### [Task directions]
The answer must be one number: the count of lines in the data below that include "Introduction".
[[ Records for the task, beginning ]]
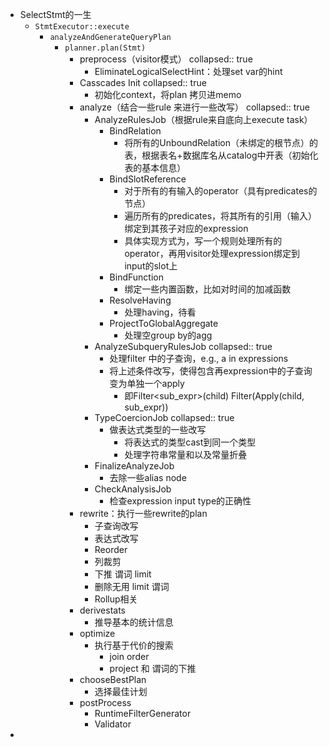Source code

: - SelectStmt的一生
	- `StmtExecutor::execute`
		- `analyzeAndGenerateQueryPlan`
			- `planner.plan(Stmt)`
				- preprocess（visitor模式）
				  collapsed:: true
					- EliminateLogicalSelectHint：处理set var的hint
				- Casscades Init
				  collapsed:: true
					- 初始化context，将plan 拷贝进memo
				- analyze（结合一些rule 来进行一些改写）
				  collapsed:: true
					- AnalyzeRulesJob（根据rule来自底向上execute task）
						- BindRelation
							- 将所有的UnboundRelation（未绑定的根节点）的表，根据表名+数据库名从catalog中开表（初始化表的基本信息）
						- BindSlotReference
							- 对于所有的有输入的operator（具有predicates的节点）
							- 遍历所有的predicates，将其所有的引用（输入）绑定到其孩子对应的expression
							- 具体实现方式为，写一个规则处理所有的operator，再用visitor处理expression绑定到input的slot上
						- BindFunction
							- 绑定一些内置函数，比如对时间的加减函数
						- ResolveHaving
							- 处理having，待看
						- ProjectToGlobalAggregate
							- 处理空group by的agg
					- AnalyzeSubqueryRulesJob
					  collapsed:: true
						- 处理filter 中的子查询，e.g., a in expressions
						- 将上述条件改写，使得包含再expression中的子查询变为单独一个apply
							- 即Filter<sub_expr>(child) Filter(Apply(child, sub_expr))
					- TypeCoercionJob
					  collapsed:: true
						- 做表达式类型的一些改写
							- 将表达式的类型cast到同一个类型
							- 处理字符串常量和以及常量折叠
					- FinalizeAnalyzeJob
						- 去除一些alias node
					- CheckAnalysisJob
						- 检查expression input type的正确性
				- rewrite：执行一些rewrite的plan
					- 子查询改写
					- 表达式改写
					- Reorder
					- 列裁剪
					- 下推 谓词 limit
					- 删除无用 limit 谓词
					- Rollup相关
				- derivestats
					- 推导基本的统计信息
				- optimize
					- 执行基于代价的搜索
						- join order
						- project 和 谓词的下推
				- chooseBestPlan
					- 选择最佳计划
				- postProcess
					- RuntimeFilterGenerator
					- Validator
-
[[ Records for the task, end ]]
[[ Records for the task, beginning ]]
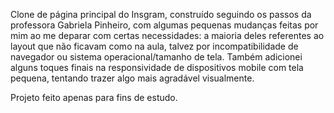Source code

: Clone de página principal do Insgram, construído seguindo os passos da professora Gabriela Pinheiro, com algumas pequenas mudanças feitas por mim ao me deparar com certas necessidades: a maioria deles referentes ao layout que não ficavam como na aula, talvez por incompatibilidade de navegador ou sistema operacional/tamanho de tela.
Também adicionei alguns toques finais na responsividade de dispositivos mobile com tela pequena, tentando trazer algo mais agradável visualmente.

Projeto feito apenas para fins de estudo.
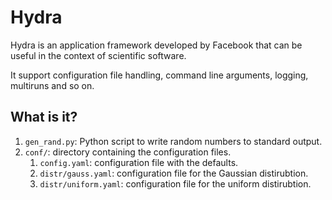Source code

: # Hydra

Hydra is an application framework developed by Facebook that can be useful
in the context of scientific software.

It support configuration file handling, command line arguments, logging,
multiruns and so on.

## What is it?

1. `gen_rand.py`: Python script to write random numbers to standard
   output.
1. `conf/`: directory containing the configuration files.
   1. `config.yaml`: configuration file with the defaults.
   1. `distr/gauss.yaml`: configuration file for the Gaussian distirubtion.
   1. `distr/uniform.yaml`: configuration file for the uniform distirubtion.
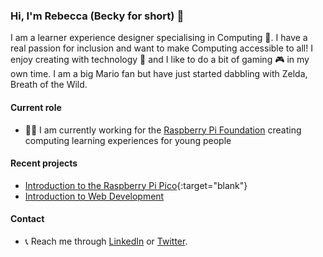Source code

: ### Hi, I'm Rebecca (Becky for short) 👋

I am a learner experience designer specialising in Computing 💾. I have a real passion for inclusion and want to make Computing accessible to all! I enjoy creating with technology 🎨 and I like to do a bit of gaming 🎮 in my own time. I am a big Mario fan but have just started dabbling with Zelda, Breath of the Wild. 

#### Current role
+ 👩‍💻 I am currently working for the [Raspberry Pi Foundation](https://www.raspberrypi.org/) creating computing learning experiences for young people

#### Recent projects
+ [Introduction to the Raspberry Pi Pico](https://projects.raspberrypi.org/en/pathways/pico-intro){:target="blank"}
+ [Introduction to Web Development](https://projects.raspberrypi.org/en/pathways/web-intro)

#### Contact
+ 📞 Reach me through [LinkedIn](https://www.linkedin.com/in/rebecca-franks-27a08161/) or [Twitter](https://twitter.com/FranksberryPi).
[[ Records for the task, end ]]
### [Solution for this problem]
2